[Material shown]

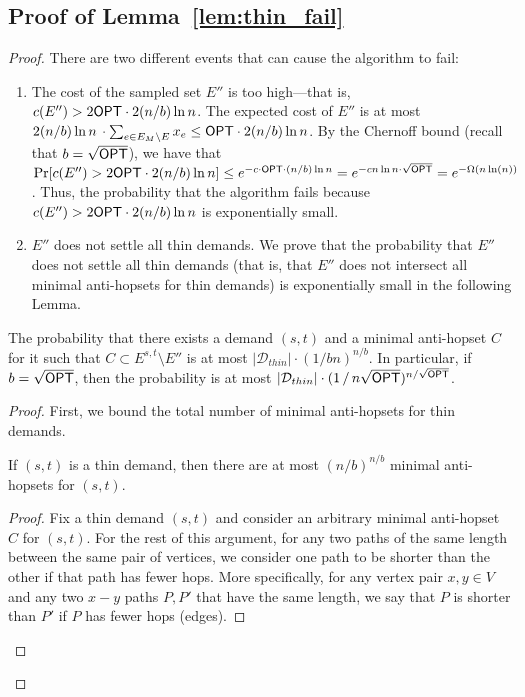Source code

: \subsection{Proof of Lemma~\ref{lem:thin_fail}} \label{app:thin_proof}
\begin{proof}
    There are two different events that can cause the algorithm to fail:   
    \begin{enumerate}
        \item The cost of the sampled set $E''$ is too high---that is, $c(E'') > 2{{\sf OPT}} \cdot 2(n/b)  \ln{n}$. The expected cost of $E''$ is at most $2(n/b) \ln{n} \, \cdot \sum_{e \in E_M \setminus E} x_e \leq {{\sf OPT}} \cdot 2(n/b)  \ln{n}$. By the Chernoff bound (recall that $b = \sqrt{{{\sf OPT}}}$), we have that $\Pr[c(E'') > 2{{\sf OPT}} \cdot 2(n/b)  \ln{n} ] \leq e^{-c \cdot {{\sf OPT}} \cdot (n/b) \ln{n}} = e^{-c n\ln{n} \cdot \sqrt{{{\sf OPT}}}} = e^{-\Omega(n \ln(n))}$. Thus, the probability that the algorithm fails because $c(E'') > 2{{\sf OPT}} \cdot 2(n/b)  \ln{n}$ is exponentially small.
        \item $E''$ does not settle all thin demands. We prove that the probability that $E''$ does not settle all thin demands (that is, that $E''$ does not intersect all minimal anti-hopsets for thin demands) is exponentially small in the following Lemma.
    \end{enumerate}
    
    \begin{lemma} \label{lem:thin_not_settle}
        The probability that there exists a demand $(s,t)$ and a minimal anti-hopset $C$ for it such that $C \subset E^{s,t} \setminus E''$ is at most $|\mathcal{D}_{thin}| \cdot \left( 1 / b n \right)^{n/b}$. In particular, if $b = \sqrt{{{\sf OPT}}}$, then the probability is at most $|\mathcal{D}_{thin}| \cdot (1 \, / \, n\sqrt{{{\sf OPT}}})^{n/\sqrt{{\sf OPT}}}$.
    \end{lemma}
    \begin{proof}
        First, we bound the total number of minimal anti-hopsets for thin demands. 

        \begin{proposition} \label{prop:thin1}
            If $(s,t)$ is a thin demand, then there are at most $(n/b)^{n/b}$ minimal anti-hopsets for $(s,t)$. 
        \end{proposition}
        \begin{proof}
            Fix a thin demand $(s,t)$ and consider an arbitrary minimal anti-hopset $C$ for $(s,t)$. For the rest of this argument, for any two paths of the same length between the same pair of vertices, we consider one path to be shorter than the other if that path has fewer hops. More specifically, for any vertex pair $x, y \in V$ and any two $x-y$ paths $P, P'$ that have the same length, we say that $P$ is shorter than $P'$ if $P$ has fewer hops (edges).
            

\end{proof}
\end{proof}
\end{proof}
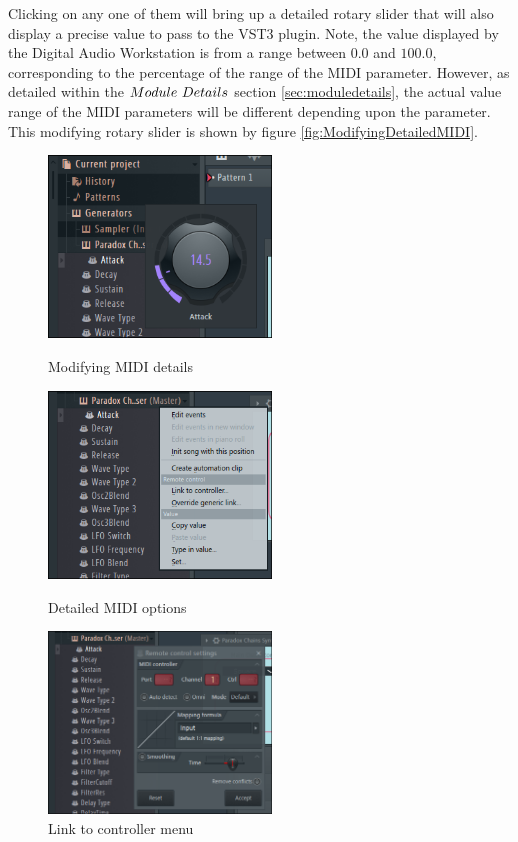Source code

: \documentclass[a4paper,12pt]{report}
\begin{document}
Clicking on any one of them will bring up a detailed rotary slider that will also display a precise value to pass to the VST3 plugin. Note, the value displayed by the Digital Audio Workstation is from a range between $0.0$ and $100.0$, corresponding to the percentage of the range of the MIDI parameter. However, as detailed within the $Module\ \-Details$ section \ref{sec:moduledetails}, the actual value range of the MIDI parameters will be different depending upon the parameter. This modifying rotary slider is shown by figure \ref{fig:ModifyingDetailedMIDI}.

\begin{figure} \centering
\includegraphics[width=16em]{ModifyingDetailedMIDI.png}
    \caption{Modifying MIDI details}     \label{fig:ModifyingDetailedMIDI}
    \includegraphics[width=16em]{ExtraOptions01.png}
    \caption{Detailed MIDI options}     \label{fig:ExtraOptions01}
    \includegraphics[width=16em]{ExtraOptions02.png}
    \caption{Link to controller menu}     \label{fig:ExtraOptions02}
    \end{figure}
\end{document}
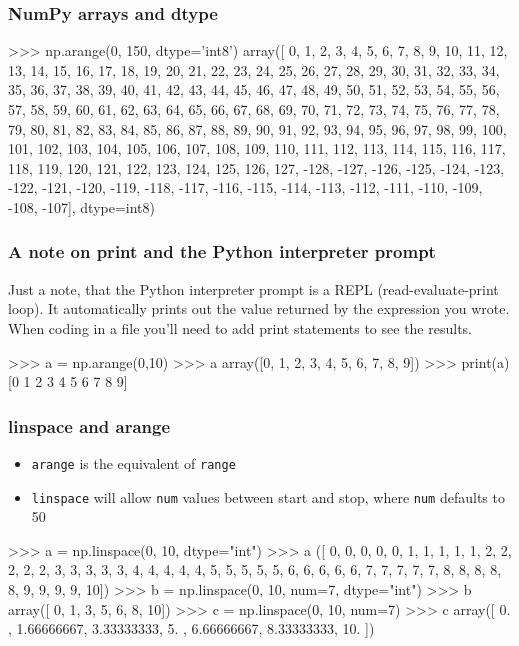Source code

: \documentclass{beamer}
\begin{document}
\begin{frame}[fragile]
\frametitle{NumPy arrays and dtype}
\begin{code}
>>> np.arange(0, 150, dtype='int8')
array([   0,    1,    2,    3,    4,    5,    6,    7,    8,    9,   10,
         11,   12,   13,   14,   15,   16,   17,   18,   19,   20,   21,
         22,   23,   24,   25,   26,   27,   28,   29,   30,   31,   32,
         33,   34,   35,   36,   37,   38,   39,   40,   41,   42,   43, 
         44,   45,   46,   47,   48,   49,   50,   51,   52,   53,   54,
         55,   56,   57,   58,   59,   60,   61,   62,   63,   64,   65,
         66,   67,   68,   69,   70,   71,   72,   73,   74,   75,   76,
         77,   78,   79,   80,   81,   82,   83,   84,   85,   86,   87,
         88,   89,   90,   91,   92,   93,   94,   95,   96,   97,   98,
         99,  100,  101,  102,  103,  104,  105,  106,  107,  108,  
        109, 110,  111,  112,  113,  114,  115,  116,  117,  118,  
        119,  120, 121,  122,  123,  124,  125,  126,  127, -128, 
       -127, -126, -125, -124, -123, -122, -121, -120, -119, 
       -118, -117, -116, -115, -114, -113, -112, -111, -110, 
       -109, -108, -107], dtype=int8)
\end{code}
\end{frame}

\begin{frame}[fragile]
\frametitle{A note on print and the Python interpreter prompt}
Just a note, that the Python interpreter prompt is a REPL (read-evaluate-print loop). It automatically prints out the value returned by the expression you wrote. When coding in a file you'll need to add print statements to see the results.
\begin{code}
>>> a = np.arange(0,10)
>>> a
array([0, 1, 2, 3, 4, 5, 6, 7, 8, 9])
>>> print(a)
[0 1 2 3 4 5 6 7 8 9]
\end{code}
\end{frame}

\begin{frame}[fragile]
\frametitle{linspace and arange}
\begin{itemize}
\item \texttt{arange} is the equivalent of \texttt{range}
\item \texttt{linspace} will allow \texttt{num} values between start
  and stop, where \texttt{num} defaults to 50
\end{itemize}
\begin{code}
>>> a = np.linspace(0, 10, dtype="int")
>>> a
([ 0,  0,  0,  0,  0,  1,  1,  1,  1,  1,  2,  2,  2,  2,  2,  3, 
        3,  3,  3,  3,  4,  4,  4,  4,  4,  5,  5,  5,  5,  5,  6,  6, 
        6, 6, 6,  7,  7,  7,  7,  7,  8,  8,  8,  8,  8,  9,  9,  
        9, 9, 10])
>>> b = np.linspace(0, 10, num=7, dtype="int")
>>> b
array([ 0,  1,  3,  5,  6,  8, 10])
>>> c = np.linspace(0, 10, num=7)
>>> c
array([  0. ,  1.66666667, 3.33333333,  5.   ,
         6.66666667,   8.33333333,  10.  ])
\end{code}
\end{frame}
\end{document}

[/Material shown]

**Assignment:** Pick out every line above that contains the word "dtype" and copy it.

**Task response:**
\frametitle{NumPy arrays and dtype}
>>> np.arange(0, 150, dtype='int8')
       -109, -108, -107], dtype=int8)
>>> a = np.linspace(0, 10, dtype="int")
>>> b = np.linspace(0, 10, num=7, dtype="int")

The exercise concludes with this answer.